(Extracted data entries)
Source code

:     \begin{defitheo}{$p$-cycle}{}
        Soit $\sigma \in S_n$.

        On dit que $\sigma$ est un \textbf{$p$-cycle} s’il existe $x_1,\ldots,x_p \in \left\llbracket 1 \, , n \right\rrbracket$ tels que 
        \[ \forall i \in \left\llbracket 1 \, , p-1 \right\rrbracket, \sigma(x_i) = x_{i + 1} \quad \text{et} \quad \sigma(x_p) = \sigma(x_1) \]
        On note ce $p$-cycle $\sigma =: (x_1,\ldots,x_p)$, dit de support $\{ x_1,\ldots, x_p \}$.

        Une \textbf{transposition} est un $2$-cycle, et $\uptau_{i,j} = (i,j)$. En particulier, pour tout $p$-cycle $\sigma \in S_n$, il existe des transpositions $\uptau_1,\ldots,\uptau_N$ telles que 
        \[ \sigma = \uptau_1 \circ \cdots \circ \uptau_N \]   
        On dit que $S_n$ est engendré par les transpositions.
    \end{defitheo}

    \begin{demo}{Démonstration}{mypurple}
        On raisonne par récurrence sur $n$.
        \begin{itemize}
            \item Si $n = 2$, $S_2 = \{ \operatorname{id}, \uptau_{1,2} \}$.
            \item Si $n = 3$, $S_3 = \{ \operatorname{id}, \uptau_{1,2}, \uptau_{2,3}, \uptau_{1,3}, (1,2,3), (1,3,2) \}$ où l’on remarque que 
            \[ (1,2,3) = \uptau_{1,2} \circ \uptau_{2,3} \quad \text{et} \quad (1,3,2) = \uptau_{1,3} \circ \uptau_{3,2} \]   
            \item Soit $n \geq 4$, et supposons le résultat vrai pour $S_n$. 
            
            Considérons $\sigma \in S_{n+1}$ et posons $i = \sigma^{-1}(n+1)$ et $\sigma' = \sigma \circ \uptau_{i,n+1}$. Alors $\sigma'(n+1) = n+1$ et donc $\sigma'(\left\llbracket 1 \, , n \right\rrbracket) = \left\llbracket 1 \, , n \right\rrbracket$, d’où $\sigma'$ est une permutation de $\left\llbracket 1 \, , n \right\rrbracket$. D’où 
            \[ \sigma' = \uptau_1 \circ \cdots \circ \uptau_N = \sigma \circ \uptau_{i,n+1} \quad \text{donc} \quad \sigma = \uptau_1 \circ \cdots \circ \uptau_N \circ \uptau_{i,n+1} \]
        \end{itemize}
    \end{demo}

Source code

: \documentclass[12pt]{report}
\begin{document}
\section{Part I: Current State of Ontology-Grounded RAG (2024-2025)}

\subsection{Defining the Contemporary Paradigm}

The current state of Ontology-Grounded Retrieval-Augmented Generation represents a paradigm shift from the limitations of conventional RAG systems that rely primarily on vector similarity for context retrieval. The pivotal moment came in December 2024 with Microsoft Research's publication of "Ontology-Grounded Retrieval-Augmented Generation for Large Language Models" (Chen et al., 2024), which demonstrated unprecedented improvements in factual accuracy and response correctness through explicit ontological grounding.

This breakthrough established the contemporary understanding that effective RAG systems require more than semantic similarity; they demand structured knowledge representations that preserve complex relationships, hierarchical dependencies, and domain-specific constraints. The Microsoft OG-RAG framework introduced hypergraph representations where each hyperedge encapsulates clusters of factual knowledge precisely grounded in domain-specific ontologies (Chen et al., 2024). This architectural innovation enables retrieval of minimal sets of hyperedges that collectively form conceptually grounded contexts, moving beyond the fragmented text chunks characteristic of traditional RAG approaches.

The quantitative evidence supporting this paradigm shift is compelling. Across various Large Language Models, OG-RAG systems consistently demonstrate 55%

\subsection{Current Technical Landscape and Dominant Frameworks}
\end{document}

Task goal:
Set down the lines of the records exactly, from the first one through the line containing "On raisonne par récurrence sur $n$.", and add nothing else.

Written solution:
Source code

:     \begin{defitheo}{$p$-cycle}{}
        Soit $\sigma \in S_n$.

        On dit que $\sigma$ est un \textbf{$p$-cycle} s’il existe $x_1,\ldots,x_p \in \left\llbracket 1 \, , n \right\rrbracket$ tels que 
        \[ \forall i \in \left\llbracket 1 \, , p-1 \right\rrbracket, \sigma(x_i) = x_{i + 1} \quad \text{et} \quad \sigma(x_p) = \sigma(x_1) \]
        On note ce $p$-cycle $\sigma =: (x_1,\ldots,x_p)$, dit de support $\{ x_1,\ldots, x_p \}$.

        Une \textbf{transposition} est un $2$-cycle, et $\uptau_{i,j} = (i,j)$. En particulier, pour tout $p$-cycle $\sigma \in S_n$, il existe des transpositions $\uptau_1,\ldots,\uptau_N$ telles que 
        \[ \sigma = \uptau_1 \circ \cdots \circ \uptau_N \]   
        On dit que $S_n$ est engendré par les transpositions.
    \end{defitheo}

    \begin{demo}{Démonstration}{mypurple}
        On raisonne par récurrence sur $n$.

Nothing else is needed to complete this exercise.